Source texts of formatted documents:
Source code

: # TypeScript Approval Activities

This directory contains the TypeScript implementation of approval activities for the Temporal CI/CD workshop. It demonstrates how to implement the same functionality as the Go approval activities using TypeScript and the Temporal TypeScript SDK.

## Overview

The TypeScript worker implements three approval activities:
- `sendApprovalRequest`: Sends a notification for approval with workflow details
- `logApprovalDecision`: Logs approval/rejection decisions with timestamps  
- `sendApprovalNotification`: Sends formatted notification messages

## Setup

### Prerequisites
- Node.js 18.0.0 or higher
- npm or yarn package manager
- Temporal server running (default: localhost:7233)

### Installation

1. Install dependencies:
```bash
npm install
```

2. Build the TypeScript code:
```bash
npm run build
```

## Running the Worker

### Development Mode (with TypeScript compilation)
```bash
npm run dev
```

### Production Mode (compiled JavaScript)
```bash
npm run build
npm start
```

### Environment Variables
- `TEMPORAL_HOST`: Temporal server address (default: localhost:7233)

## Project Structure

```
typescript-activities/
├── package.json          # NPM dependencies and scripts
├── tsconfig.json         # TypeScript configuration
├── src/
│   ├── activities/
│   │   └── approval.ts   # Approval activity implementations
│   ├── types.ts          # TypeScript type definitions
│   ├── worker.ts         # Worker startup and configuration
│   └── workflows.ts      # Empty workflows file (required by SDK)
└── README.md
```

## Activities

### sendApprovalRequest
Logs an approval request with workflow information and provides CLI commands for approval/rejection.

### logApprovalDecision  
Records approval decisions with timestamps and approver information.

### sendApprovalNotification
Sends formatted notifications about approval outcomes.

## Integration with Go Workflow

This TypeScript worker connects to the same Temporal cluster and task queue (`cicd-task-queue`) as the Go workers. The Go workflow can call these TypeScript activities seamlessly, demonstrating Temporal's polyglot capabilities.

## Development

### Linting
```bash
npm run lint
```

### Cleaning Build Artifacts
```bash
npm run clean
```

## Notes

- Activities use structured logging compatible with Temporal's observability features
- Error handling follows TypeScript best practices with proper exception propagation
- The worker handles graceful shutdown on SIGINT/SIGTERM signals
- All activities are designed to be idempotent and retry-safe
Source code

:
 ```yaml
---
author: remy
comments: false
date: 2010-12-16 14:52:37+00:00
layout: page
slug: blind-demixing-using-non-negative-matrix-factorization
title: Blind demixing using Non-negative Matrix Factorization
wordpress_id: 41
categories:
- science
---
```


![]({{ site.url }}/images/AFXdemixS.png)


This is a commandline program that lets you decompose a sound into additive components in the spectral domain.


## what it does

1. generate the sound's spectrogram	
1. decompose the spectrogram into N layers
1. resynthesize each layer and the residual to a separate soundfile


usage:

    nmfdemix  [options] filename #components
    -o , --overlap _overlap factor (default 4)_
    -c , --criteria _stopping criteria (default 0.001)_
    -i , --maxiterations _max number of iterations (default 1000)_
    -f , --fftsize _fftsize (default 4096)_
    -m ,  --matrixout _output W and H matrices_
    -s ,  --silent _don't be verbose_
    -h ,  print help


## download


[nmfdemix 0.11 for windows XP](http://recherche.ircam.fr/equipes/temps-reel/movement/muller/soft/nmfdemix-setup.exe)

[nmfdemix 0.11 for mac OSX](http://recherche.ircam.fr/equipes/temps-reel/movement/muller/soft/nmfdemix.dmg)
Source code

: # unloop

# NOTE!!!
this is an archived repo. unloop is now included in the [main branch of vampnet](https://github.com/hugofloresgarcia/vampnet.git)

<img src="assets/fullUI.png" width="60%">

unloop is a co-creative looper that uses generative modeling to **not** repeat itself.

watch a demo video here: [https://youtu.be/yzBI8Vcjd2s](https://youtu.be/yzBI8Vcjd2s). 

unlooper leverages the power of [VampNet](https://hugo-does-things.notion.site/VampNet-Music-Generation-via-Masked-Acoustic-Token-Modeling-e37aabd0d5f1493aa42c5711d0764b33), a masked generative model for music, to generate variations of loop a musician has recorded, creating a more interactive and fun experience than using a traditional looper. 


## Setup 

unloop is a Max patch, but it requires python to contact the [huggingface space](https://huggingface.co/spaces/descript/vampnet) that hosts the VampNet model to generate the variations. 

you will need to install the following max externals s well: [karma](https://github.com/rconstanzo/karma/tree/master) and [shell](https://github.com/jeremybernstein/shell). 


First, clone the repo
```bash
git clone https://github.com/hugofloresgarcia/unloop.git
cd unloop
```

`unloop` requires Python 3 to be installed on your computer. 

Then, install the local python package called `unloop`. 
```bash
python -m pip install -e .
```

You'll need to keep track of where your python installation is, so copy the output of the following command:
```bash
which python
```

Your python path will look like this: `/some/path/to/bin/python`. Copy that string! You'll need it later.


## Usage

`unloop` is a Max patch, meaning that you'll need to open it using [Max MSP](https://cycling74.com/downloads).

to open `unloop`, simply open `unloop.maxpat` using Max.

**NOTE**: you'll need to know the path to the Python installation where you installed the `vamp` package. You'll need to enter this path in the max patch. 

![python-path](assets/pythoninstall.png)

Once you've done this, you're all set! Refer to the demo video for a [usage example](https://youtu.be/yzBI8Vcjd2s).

EXERCISE DETAILS: Every line of the data above is to be repeated exactly.

WORKED SOLUTION:
Source code

: # TypeScript Approval Activities

This directory contains the TypeScript implementation of approval activities for the Temporal CI/CD workshop. It demonstrates how to implement the same functionality as the Go approval activities using TypeScript and the Temporal TypeScript SDK.

## Overview

The TypeScript worker implements three approval activities:
- `sendApprovalRequest`: Sends a notification for approval with workflow details
- `logApprovalDecision`: Logs approval/rejection decisions with timestamps  
- `sendApprovalNotification`: Sends formatted notification messages

## Setup

### Prerequisites
- Node.js 18.0.0 or higher
- npm or yarn package manager
- Temporal server running (default: localhost:7233)

### Installation

1. Install dependencies:
```bash
npm install
```

2. Build the TypeScript code:
```bash
npm run build
```

## Running the Worker

### Development Mode (with TypeScript compilation)
```bash
npm run dev
```

### Production Mode (compiled JavaScript)
```bash
npm run build
npm start
```

### Environment Variables
- `TEMPORAL_HOST`: Temporal server address (default: localhost:7233)

## Project Structure

```
typescript-activities/
├── package.json          # NPM dependencies and scripts
├── tsconfig.json         # TypeScript configuration
├── src/
│   ├── activities/
│   │   └── approval.ts   # Approval activity implementations
│   ├── types.ts          # TypeScript type definitions
│   ├── worker.ts         # Worker startup and configuration
│   └── workflows.ts      # Empty workflows file (required by SDK)
└── README.md
```

## Activities

### sendApprovalRequest
Logs an approval request with workflow information and provides CLI commands for approval/rejection.

### logApprovalDecision  
Records approval decisions with timestamps and approver information.

### sendApprovalNotification
Sends formatted notifications about approval outcomes.

## Integration with Go Workflow

This TypeScript worker connects to the same Temporal cluster and task queue (`cicd-task-queue`) as the Go workers. The Go workflow can call these TypeScript activities seamlessly, demonstrating Temporal's polyglot capabilities.

## Development

### Linting
```bash
npm run lint
```

### Cleaning Build Artifacts
```bash
npm run clean
```

## Notes

- Activities use structured logging compatible with Temporal's observability features
- Error handling follows TypeScript best practices with proper exception propagation
- The worker handles graceful shutdown on SIGINT/SIGTERM signals
- All activities are designed to be idempotent and retry-safe
Source code

:
 ```yaml
---
author: remy
comments: false
date: 2010-12-16 14:52:37+00:00
layout: page
slug: blind-demixing-using-non-negative-matrix-factorization
title: Blind demixing using Non-negative Matrix Factorization
wordpress_id: 41
categories:
- science
---
```


![]({{ site.url }}/images/AFXdemixS.png)


This is a commandline program that lets you decompose a sound into additive components in the spectral domain.


## what it does

1. generate the sound's spectrogram	
1. decompose the spectrogram into N layers
1. resynthesize each layer and the residual to a separate soundfile


usage:

    nmfdemix  [options] filename #components
    -o , --overlap _overlap factor (default 4)_
    -c , --criteria _stopping criteria (default 0.001)_
    -i , --maxiterations _max number of iterations (default 1000)_
    -f , --fftsize _fftsize (default 4096)_
    -m ,  --matrixout _output W and H matrices_
    -s ,  --silent _don't be verbose_
    -h ,  print help


## download


[nmfdemix 0.11 for windows XP](http://recherche.ircam.fr/equipes/temps-reel/movement/muller/soft/nmfdemix-setup.exe)

[nmfdemix 0.11 for mac OSX](http://recherche.ircam.fr/equipes/temps-reel/movement/muller/soft/nmfdemix.dmg)
Source code

: # unloop

# NOTE!!!
this is an archived repo. unloop is now included in the [main branch of vampnet](https://github.com/hugofloresgarcia/vampnet.git)

<img src="assets/fullUI.png" width="60%">

unloop is a co-creative looper that uses generative modeling to **not** repeat itself.

watch a demo video here: [https://youtu.be/yzBI8Vcjd2s](https://youtu.be/yzBI8Vcjd2s). 

unlooper leverages the power of [VampNet](https://hugo-does-things.notion.site/VampNet-Music-Generation-via-Masked-Acoustic-Token-Modeling-e37aabd0d5f1493aa42c5711d0764b33), a masked generative model for music, to generate variations of loop a musician has recorded, creating a more interactive and fun experience than using a traditional looper. 


## Setup 

unloop is a Max patch, but it requires python to contact the [huggingface space](https://huggingface.co/spaces/descript/vampnet) that hosts the VampNet model to generate the variations. 

you will need to install the following max externals s well: [karma](https://github.com/rconstanzo/karma/tree/master) and [shell](https://github.com/jeremybernstein/shell). 


First, clone the repo
```bash
git clone https://github.com/hugofloresgarcia/unloop.git
cd unloop
```

`unloop` requires Python 3 to be installed on your computer. 

Then, install the local python package called `unloop`. 
```bash
python -m pip install -e .
```

You'll need to keep track of where your python installation is, so copy the output of the following command:
```bash
which python
```

Your python path will look like this: `/some/path/to/bin/python`. Copy that string! You'll need it later.


## Usage

`unloop` is a Max patch, meaning that you'll need to open it using [Max MSP](https://cycling74.com/downloads).

to open `unloop`, simply open `unloop.maxpat` using Max.

**NOTE**: you'll need to know the path to the Python installation where you installed the `vamp` package. You'll need to enter this path in the max patch. 

![python-path](assets/pythoninstall.png)

Once you've done this, you're all set! Refer to the demo video for a [usage example](https://youtu.be/yzBI8Vcjd2s).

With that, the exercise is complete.